In the movie, first you see a red line segment. That’s duplicated, the copy is reflected horizontally, and then it’s shifted vertically so that the top end of the reflected segment joins the bottom end of the original segment. That’s called a glide reflection. Next you see a blue segment, joining the top red segment. The blue segment is duplicated, and the copy just shifted downwards, to join up with the bottom of the lower red segment. That’s called a translation. Next we find the midpoint between the free ends of the blue segments. Then we add a yellow segment, joining the free end of the top blue segment to the midpoint we just found. The yellow segment gets duplicated, and then rotated around the mid point. That’s called a rotation, and it makes a complete closed outline out of the three pairs of segments. The outline encloses the fundamental region of the pattern, and the whole pattern is made up of repetitions of it. However, as you see in the animation, the fundamental region in this pattern doesn’t only get repeated. Some of the repetitions also have to be rotated 180 degrees, and others are glide reflected. Only then do we get a block of four repetitions of the fundamental region, which can then generate the whole pattern just by repetition, without any further rotation of reflection. The next version of the pattern may make that clearer.
The lower, small coloured area to the left is the fundamental region. The whole pattern is made up of repetitions of it, but sometimes reflected, and sometimes rotated. The upper coloured area is the unit cell of the pattern. It’s made up of four repetitions of the fundamental region, and the whole pattern can be generated just by repeating it, without any further reflection or rotation.

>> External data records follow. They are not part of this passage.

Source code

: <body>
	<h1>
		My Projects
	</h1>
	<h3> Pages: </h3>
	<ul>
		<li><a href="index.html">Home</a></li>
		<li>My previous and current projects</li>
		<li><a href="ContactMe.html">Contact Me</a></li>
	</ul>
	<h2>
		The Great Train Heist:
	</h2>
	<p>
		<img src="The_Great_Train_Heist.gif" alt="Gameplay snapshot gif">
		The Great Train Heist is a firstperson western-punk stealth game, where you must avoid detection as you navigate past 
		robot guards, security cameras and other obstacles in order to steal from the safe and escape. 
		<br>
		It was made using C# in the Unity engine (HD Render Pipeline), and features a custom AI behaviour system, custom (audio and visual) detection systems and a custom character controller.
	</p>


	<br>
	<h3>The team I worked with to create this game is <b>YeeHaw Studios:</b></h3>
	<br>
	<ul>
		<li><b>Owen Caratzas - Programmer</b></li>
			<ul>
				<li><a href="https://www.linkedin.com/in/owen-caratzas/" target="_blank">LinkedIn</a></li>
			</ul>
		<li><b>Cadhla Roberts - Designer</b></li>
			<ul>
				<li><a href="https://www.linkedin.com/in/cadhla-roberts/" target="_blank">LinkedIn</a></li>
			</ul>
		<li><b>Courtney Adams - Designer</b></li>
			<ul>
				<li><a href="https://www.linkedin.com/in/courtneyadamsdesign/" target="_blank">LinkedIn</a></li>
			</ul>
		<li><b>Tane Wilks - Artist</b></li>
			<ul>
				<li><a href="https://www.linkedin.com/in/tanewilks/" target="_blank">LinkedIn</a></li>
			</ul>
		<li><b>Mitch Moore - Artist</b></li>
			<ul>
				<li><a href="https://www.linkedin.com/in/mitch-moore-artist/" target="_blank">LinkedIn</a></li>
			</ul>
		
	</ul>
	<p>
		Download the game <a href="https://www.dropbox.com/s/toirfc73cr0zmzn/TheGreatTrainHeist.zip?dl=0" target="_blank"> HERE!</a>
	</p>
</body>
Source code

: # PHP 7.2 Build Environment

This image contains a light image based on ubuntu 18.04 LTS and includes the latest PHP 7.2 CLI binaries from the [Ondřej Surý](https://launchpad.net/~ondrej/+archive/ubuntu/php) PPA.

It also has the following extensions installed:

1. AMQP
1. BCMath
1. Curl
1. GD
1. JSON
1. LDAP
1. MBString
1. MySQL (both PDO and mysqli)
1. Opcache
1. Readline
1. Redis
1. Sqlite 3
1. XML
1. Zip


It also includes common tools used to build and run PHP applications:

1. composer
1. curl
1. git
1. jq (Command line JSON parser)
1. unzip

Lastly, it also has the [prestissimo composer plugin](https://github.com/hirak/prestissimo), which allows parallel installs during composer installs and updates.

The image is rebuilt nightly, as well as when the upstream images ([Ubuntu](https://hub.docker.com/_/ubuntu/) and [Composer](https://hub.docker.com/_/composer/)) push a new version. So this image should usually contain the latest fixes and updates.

Now it is a fact that any shape made up of three pairs of segments, joined up like the ones in the animation, with the segments in one pair repeating by glide reflection, the segments in the second pair repeating just by translation, and the segments in the third pair repeating by a 180 degree rotation, will be the fundamental region of a perfect tessellation. Give it a try! That’s a recipe for one kind of tessellation – actually the only one which includes translation, glide reflection and rotation. There are 27 more recipes, and that’s just for the tessellations that don’t include simple reflection (as opposed to the shifted, glide reflection in the animation). Different recipes require different numbers of pairs of segments, and, where there are rotations, some can be 180 degrees, as here, but others can be 60, 90 or 120 degrees. You’ll find all the recipes in our tutorial. Hopefully this post will make it all easier to get started with.
If you want to follow up some more, our Tessellations category includes the tutorial, along with lots of other tessellation posts, stacks of links, etc. etc. Look out for our little transforming tessellation animation (you’ll find it if you scroll down this link). I reckon it could be a world first. Lots of folk have done animated tessellations in which all the cells morph from one design to another in sync (we’ve got one of those too). But we also have a small animation in which the cells morph across the pattern at the same time as they transform at each point.
You’ve probably noticed I introduced an extra complication in this post, when I made the final tessellation not just an abstract pattern, but a tessellation of a sort of cat figure. Usually, when a tessellation includes a representation, whatever is represented fits snugly within the fundamental region. My cat figure takes up two, rotated fundamental regions of the abstract pattern. What that means is that the cat version of the pattern is actually a different tessellation recipe. It still shows three pairs of edge segments, but a translation and two glide reflections, recipe no. H18 in the tutorial if you like technical details. the abstract pattern without the cat figure, as in the animation, is recipe no. H24.